Before getting into some of the things you should consider when taking your tax-free cash entitlement, a quick reminder of how it works.

“Defined contribution” (DC) pensions are the most common types of retirement plan in the UK. Contributions to these schemes benefit from upfront tax relief at your marginal rate and tax-free investment growth. You can access these pensions from age 55 (rising to age 57 in 2028), with up to a quarter available tax-free and the rest taxed as income. The maximum amount of tax-free cash most people can take over their lifetime is capped at £268,275.

To access your tax-free cash, you need to choose a retirement income route for the rest of your pot. The most popular options are drawdown (where you keep your fund invested and take an income to suit your needs) or buying an annuity (an insurance product paying a guaranteed income for life). Note that if you opt for drawdown, you don’t have to take any income out – you just have to select this option.

If Rachel Reeves were to reduce pensions tax-free cash entitlements, it is impossible to say for certain how it would be done. Having a blanket cut-off would feel particularly harsh on anyone who had built up a tax-free cash entitlement above that level, so the chancellor could choose to introduce a “protection” scheme to ensure people aren’t impacted retrospectively. This is what previous governments have done when the lifetime allowance (which was abolished in April) was reduced. This would, however, reduce the revenue any such move would raise for the Exchequer.

You could email your adviser asking them to instruct your provider to choose drawdown at the point in the speech this is confirmed, although it is unlikely any change would be effective immediately.

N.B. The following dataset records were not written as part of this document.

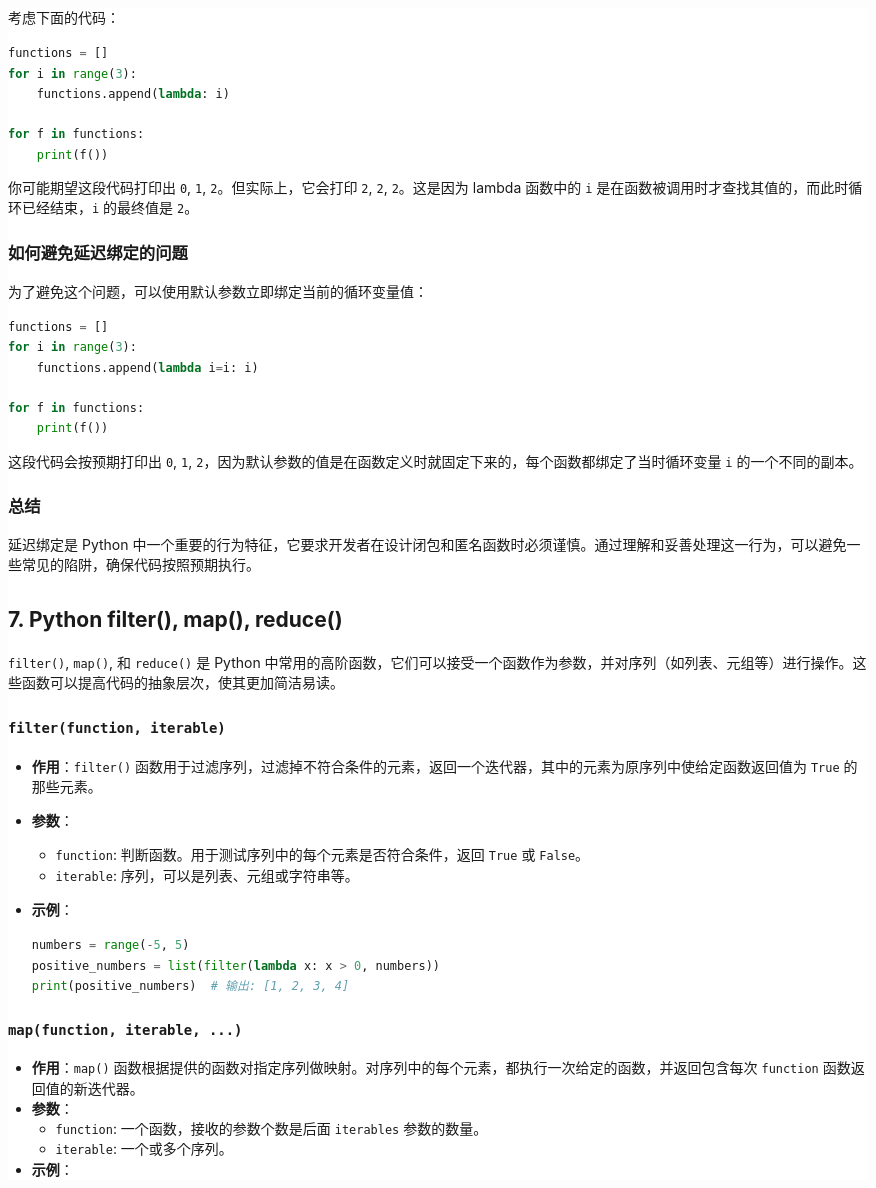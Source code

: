 考虑下面的代码：

```python
functions = []
for i in range(3):
    functions.append(lambda: i)

for f in functions:
    print(f())
```

你可能期望这段代码打印出 `0`, `1`, `2`。但实际上，它会打印 `2`, `2`, `2`。这是因为 lambda 函数中的 `i` 是在函数被调用时才查找其值的，而此时循环已经结束，`i` 的最终值是 `2`。

### 如何避免延迟绑定的问题

为了避免这个问题，可以使用默认参数立即绑定当前的循环变量值：

```python
functions = []
for i in range(3):
    functions.append(lambda i=i: i)

for f in functions:
    print(f())
```

这段代码会按预期打印出 `0`, `1`, `2`，因为默认参数的值是在函数定义时就固定下来的，每个函数都绑定了当时循环变量 `i` 的一个不同的副本。

### 总结

延迟绑定是 Python 中一个重要的行为特征，它要求开发者在设计闭包和匿名函数时必须谨慎。通过理解和妥善处理这一行为，可以避免一些常见的陷阱，确保代码按照预期执行。


## 7. Python filter(), map(), reduce()

`filter()`, `map()`, 和 `reduce()` 是 Python 中常用的高阶函数，它们可以接受一个函数作为参数，并对序列（如列表、元组等）进行操作。这些函数可以提高代码的抽象层次，使其更加简洁易读。

### `filter(function, iterable)`

- **作用**：`filter()` 函数用于过滤序列，过滤掉不符合条件的元素，返回一个迭代器，其中的元素为原序列中使给定函数返回值为 `True` 的那些元素。
- **参数**：
  - `function`: 判断函数。用于测试序列中的每个元素是否符合条件，返回 `True` 或 `False`。
  - `iterable`: 序列，可以是列表、元组或字符串等。
- **示例**：

  ```python
  numbers = range(-5, 5)
  positive_numbers = list(filter(lambda x: x > 0, numbers))
  print(positive_numbers)  # 输出: [1, 2, 3, 4]
  ```

### `map(function, iterable, ...)`

- **作用**：`map()` 函数根据提供的函数对指定序列做映射。对序列中的每个元素，都执行一次给定的函数，并返回包含每次 `function` 函数返回值的新迭代器。
- **参数**：
  - `function`: 一个函数，接收的参数个数是后面 `iterables` 参数的数量。
  - `iterable`: 一个或多个序列。
- **示例**：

Why you should think carefully before taking your tax-free cash

If you have specific things you need to spend money on and your retirement pot is your only option, just accessing your tax-free cash – or a portion of your tax-free cash – can be a sensible option.

Where you also flexibly access taxable income from your pension pot, the “money purchase annual allowance” (MPAA) will be triggered, reducing your annual allowance for making new contributions from £60,000 to £10,000. You will also lose the ability to carry forward up to three years of unused annual allowances from the three previous tax years. If, however, you just withdraw tax-free cash from your pension, you will not trigger the MPAA and so can retain the full £60,000 annual allowance.

If you do need to take tax-free cash from your pension, you could consider partially “crystallising” some of your pot in drawdown. Crystallising in this context just means choosing a retirement income route. This could allow you to generate the tax-free cash you need, while leaving the “uncrystallised” part of your pension – including the attached tax-free cash entitlement – untouched and with the ability to continue growing.

It is also worth remembering that by withdrawing money out of your pension, you are moving it from an environment where it will usually be free from inheritance tax (IHT) – and could be passed onto your beneficiaries completely tax-free – to one where it will form part of your estate for IHT purposes.

If you put the money in a bank account, you may also pay tax on your interest, as well as risking seeing its value eroded over time by inflation. If you choose to invest the money, make sure you use a tax-efficient savings vehicle, such as an ISA, so you aren’t vulnerable to capital gains tax (CGT).

That is not to say, of course, that people should not access their tax-free cash, but simply to emphasise the importance of considering what you plan to do with the money when you access it.